-- Raw data follows --
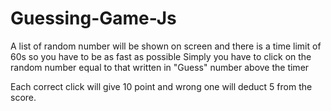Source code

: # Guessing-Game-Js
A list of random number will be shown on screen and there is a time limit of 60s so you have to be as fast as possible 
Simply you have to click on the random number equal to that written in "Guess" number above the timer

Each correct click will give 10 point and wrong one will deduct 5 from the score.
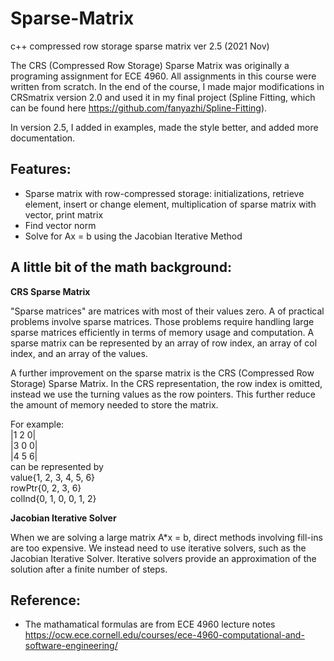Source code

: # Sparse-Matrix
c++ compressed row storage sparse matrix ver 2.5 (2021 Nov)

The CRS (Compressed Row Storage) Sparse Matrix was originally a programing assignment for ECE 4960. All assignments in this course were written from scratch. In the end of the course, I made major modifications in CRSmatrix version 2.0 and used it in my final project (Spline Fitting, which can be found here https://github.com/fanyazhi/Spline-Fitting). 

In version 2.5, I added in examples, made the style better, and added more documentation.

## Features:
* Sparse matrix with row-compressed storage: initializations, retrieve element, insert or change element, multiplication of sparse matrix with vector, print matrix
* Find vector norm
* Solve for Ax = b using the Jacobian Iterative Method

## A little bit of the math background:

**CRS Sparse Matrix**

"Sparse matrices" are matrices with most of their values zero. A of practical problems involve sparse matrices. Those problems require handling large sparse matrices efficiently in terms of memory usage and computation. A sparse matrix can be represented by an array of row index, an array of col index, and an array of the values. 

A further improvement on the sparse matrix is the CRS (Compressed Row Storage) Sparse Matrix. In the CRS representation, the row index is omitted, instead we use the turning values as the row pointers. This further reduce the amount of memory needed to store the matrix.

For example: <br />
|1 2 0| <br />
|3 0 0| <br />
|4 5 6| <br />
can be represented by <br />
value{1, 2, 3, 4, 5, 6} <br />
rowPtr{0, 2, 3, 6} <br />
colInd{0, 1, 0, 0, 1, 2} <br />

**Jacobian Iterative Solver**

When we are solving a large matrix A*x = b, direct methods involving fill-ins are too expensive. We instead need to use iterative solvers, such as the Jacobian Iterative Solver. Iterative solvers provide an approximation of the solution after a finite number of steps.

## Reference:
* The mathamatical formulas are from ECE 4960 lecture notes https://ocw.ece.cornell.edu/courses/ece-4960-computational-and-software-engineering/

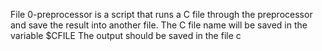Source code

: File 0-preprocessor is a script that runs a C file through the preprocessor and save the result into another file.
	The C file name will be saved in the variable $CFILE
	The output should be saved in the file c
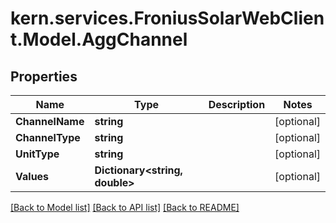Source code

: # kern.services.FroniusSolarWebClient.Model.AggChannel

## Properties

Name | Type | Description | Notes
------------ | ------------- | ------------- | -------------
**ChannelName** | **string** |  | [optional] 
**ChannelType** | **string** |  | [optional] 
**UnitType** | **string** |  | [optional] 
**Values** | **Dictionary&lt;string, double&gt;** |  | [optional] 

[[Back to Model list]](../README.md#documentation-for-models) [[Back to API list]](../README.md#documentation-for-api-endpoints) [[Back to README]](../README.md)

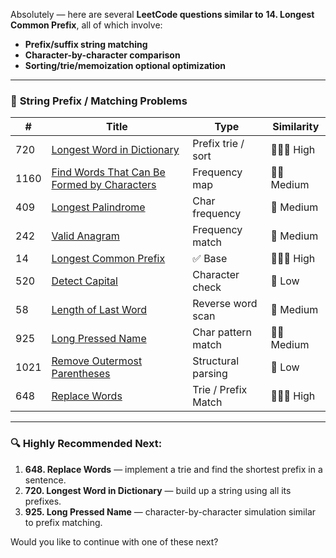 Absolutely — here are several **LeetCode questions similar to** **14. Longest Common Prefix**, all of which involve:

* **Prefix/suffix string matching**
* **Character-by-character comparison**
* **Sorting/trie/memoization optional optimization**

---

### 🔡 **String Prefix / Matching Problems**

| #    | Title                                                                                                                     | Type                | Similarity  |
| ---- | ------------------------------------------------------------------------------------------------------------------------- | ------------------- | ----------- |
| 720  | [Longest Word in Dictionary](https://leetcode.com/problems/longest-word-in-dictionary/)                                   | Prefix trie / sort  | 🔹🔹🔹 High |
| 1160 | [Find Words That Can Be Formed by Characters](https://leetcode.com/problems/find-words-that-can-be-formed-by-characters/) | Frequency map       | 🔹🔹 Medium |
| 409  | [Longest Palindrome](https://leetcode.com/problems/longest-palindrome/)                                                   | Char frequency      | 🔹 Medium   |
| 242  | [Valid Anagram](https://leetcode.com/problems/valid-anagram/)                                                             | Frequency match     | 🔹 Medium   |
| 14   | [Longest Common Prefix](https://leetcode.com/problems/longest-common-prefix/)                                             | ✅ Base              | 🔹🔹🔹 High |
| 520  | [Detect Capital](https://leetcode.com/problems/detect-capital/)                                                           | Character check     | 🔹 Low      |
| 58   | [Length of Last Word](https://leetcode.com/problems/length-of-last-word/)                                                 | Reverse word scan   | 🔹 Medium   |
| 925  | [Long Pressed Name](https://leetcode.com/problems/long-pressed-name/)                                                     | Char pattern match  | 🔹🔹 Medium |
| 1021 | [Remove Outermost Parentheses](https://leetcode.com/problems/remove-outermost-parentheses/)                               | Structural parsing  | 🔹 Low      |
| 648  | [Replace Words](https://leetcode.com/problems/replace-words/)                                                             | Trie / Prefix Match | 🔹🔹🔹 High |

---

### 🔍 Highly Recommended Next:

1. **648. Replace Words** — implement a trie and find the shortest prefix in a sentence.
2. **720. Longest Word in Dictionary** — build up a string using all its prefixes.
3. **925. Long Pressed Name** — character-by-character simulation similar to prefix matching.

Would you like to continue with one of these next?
-- Raw data concluded --
#### Your task:
Which lines of the data include the string "memory"? Find them and copy each one.

#### Answer box:
"Sparse matrices" are matrices with most of their values zero. A of practical problems involve sparse matrices. Those problems require handling large sparse matrices efficiently in terms of memory usage and computation. A sparse matrix can be represented by an array of row index, an array of col index, and an array of the values. 
A further improvement on the sparse matrix is the CRS (Compressed Row Storage) Sparse Matrix. In the CRS representation, the row index is omitted, instead we use the turning values as the row pointers. This further reduce the amount of memory needed to store the matrix.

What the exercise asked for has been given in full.